Later that night when we were over laughing/crying/ranting about the waitress' inappropriate comments and saying how they should owe us free Pu-Pu Platters for life, we were strolling around and stopped into a candy store to get E some dots.  You know, the candy dots on a strip of paper where you are really eating a little candy and a lot of paper.  Those.  P quietly asked me if I was OK, knowing that this issue bugs me-well, us--sometimes.  I looked at E holding on to her dots for dear life, her cute little tongue all blue and smiled, "Yes, I'm great."  I turned around and noticed a lovely woman gazing at E, too.  The woman said, "She's gorgeous-look at those eyes!  Is she from China?"  I replied, "Thanks, and yes, she's originally from China."  The woman, who was leaning against the candy counter turned around revealing herself and said, "I looked into adopting from China, too, and then this finally happened," as she pointed at her huge pregnant belly.  P and I smiled at her and at each other, took each other's hand, and strolled our sticky-fingered, blue-tongued little angel (OK, sometimes devil) out of the store, shaking our heads.
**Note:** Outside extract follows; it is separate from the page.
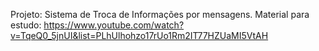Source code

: Projeto: Sistema de Troca de Informações por mensagens.
Material para estudo: https://www.youtube.com/watch?v=TqeQ0_5jnUI&list=PLhUlhohzo17rUo1Rm2IT77HZUaMI5VtAH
That's a beautiful thing for you, but we chose something equally as beautiful.  Adoption.  Yes...First.

Okay, picture.
Cabana girl, Labor Day 2012, Cape Cod.


The Jiu Jiu said...

A very well-written post -- thank you. My sister very carefully, very methodically, after much research & soul-searching, specifically chose adoption (and single motherhood). So far the family has garnered only a handful of negative comments and only slightly more dumb/stupid/misinformed comments but we expect to hear quite a few more over the coming years.
Rather than type an overly-long comment here, I'm going to put a comment on my blog (with a link to your post). Not everyone is "cuckoo" but E certainly called it. :-)

Kelly said...

Um, you better get that baby out of the sun;) I find that I often just need to smile and move on. E is so blessed to have a mama and baba that chose HER! You all are equally blessed to bring a child into your hearts and love her forever! Many who have never adopted or known someone who has, cannot understand the idea that our children are literally grafted into us and become part of us. For us there is literally no distinction between Kate and our boys. In fact, I do not even see her as "Chinese". She is simply Kate the Great, our daughter. Great post!!!

Sylvia said...

Another first adopter over here! We don't look like it though because of a incredibly long process and some failed birth control our "first" child has an older brother. LOL. But I totally get what you mean. It was the WORST when I was pregnant and every one assumed we would "stop all this silly adoption nonsense" once we looked into the eyes of our "real child". The whole thing felt like a complete betrayal of my daughter. Fast forward and having two children who are so close in age people think they are some sort of odd set of twins it's like our real choice is plain to see. People put two and two together and realize that we did not "settle" on adoption but made a choice. Now we get a lot of comments about how great we are to have done this. I once found a t shirt that said "first choice adopters do IT for Fun!" Maybe you need to make your selves up some t shirts :)

Alan said...

We are also first-time parents and adopters by choice. It's what led us to follow your blog!

Keep the faith.

Cory and Molly said...

It is interesting how the assumption is that adoption is the 2nd choice all the way around, and that given the chance, all adoptive parents would have "real" (bio) children. We are close to travel, and I'm shocked by the number of people who tell my husband and I that now we have relaxed, we will get pregnant on our "vacation" to get our son in China. Insanity.

Dex and Mel said...

I saw your post on RQ!! We are also adoption plan A people. The comments never stop! I have a co worker that just can't get her mind around adoption as plan A or adoption at all. She even went as far as to ask "when are you going to have your own?" "You know you will want your own." At this point she didn't even know that were not suffering from infertility!! How rude. I deal with her everyday. Just answer the questions and hold your head up high. We also live in an area where international adoption is rare. That doesn't help. Our daughter is a rock star and everyone knows her name!! Your daughter is adorable and she will show everyone how lucky YOU GUYS are!!

LadyBug Dragon said...

We're adoption Plan A family too. I love your blog and glad that you post things like this for Plan A AP to sympathize or educate others. E is an amazing girl, with amazing parents... no other identifiers needed. LOVE E's Cuckoo comment! Spot on; well done! And I love the pictures of her too; keep 'em coming!

Anonymous said...

I just discovered your blog and love it! My husband and I are in the process of adopting through China's Waiting Child program and it's just great to read about such positive experiences. You sound like the perfect Mom for your little girl! Thanks for sharing.

Lillie Family said...

This is the dance we will forever dance. Clearly now that I am preggo we get this all the time. I tell ppl we elected adoption and we then elected to get preggo using IVF and that they better not even go down that 'I know someone who' horse shit story.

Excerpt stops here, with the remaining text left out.